◆ Exercise data ◆
· · · · ·
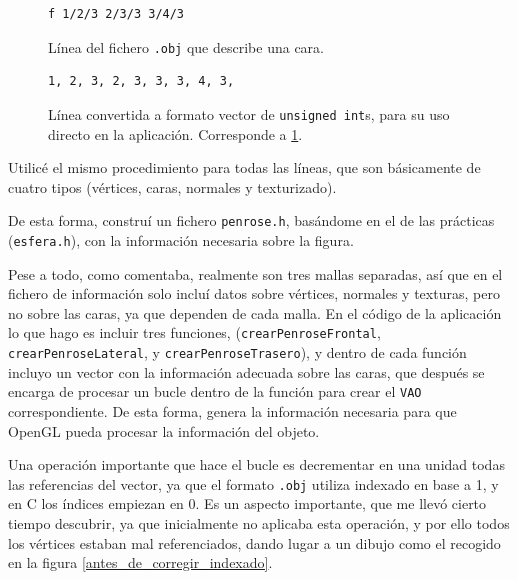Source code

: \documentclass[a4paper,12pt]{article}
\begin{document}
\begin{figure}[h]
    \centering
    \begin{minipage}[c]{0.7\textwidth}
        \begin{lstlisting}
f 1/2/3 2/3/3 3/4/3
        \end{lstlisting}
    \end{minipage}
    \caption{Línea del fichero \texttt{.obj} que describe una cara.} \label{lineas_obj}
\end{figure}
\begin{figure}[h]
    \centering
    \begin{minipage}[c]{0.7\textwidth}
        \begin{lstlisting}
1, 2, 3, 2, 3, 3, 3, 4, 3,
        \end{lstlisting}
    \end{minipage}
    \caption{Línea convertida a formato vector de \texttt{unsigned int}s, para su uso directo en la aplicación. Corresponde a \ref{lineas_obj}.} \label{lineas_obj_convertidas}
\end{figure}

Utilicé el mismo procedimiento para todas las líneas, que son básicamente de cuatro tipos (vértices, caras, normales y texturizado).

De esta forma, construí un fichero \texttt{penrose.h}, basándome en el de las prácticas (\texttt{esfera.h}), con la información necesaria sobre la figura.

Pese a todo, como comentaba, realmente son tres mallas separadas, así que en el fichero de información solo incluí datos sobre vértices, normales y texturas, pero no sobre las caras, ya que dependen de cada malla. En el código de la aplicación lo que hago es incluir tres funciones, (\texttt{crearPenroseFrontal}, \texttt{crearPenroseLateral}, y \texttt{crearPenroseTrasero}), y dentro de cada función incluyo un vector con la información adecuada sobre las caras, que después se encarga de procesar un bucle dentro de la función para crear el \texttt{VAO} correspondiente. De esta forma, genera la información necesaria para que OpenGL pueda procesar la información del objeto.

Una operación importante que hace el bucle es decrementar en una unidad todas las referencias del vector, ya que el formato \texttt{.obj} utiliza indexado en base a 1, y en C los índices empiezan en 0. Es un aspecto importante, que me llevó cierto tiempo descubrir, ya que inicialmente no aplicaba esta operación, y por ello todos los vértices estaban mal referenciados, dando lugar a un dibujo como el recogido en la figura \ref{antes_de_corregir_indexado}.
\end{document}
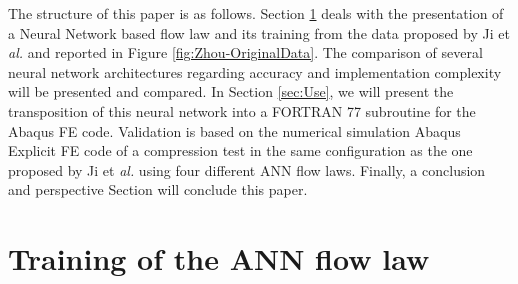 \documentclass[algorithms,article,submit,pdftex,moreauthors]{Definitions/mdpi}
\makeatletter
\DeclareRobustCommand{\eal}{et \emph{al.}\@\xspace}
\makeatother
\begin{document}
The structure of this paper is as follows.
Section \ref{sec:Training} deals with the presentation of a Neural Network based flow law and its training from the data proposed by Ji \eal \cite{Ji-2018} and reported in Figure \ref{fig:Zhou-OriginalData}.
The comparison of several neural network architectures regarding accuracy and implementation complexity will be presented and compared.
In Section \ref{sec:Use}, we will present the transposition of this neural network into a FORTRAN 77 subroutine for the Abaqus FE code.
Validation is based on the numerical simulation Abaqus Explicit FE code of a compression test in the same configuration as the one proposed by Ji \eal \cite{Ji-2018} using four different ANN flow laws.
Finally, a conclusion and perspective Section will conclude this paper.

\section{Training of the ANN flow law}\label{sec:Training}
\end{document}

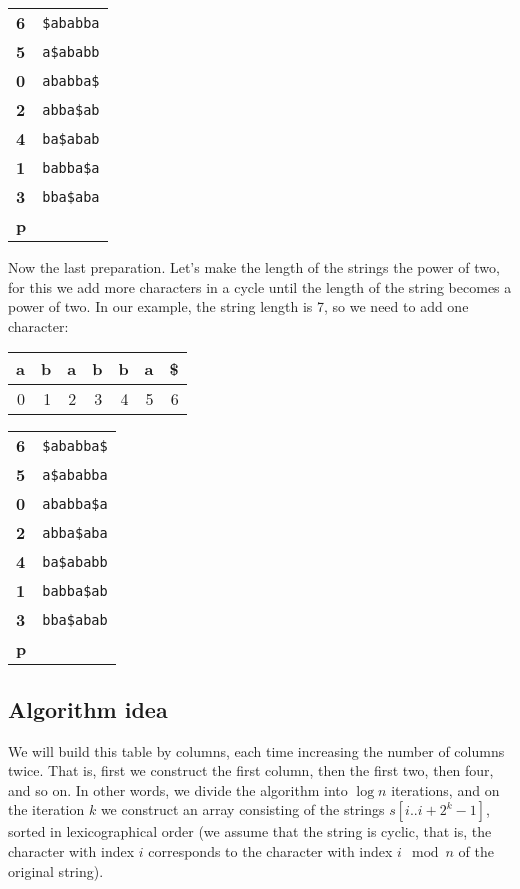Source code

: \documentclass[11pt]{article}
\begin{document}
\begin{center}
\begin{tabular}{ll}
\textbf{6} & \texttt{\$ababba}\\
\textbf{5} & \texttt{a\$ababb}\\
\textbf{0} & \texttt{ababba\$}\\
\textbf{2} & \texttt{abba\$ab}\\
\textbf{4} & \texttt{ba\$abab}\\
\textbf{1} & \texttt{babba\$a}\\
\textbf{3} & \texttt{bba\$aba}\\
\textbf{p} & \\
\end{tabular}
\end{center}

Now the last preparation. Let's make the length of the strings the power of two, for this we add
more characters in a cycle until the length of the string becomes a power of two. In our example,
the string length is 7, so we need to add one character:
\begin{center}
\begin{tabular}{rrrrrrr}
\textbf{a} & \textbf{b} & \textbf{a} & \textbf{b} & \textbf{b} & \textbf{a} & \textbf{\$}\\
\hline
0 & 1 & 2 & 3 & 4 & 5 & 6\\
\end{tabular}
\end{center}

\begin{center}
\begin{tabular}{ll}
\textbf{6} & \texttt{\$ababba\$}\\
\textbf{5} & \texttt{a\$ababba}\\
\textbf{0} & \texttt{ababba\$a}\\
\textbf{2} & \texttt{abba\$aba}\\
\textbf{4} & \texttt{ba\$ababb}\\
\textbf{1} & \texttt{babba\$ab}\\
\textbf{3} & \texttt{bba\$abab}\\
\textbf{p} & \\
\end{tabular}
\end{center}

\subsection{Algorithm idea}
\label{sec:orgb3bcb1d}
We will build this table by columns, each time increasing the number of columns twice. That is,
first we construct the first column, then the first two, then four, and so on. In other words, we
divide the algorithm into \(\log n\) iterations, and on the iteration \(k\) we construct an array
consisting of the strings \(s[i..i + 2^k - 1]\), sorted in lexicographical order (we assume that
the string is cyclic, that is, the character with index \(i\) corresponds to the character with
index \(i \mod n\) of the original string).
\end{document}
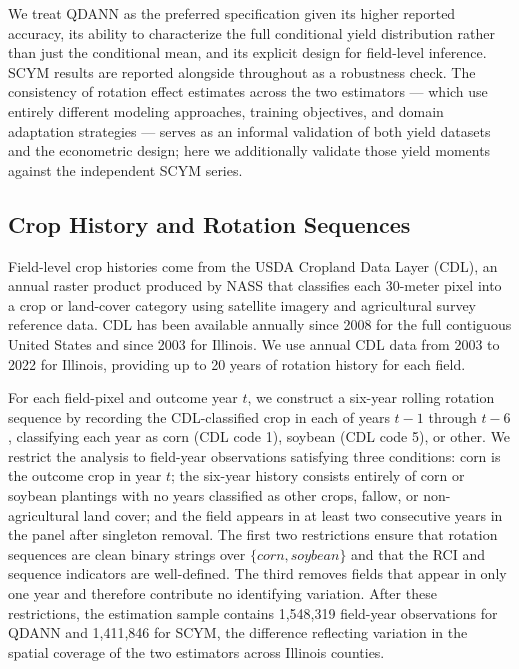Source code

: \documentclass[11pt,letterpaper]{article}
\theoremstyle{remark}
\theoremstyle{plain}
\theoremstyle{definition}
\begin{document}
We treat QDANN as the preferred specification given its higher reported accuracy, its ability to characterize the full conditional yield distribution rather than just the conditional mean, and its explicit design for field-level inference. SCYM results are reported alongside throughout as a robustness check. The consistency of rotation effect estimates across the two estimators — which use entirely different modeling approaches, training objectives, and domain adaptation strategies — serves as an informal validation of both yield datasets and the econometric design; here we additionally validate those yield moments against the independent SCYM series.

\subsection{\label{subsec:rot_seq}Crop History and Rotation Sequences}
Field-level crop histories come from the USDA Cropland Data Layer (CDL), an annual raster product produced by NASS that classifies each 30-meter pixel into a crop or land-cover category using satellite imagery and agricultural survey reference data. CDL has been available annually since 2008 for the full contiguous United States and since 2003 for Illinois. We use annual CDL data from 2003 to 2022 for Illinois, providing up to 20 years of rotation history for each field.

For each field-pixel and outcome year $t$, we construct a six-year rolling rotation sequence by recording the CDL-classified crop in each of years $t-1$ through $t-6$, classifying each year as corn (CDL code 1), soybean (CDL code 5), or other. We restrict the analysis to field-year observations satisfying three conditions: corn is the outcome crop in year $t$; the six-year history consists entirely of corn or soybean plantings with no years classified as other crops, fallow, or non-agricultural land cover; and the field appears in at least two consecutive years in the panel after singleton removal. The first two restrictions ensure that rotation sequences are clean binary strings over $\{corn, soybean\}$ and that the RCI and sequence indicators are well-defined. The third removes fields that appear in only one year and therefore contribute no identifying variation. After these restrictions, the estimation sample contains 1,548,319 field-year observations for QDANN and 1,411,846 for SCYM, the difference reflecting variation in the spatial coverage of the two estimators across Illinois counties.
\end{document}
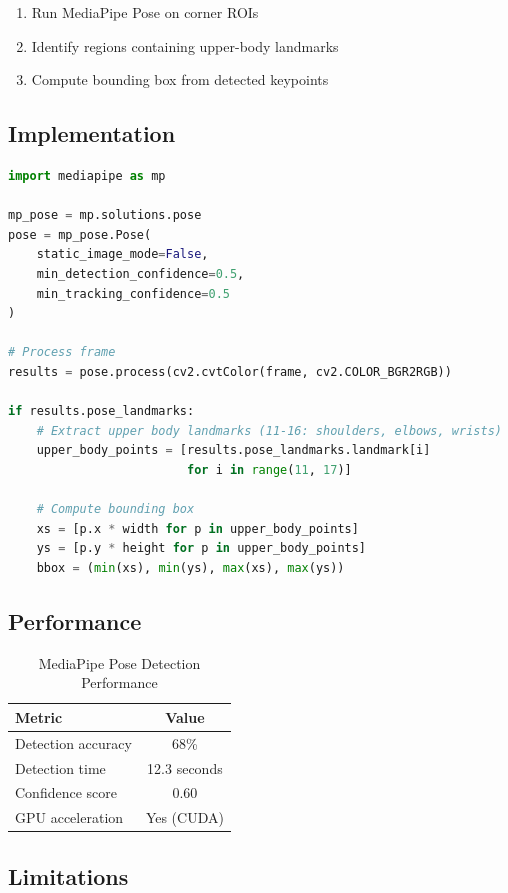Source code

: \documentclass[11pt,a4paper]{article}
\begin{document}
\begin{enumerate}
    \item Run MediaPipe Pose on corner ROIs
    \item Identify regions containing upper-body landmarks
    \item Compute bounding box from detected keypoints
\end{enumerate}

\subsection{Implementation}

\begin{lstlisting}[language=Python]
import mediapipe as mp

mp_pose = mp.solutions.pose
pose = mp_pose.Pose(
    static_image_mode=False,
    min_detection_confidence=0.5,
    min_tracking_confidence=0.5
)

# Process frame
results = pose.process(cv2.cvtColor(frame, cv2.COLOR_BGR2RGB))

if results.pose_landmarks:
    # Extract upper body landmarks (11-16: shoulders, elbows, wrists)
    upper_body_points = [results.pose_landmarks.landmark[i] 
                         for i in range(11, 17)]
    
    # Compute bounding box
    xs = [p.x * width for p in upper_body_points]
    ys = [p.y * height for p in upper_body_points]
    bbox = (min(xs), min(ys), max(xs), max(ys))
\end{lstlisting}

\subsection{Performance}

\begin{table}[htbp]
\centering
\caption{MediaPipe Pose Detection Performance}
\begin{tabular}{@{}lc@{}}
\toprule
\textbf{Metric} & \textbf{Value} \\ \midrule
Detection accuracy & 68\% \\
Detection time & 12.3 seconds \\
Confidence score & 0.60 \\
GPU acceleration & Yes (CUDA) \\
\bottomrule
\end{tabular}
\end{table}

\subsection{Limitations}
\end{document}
· · · · ·
◆ Problem to work on ◆
Give every line of the material that includes the string "bounding".

◆ Your solution ◆
    \item Compute bounding box from detected keypoints
    # Compute bounding box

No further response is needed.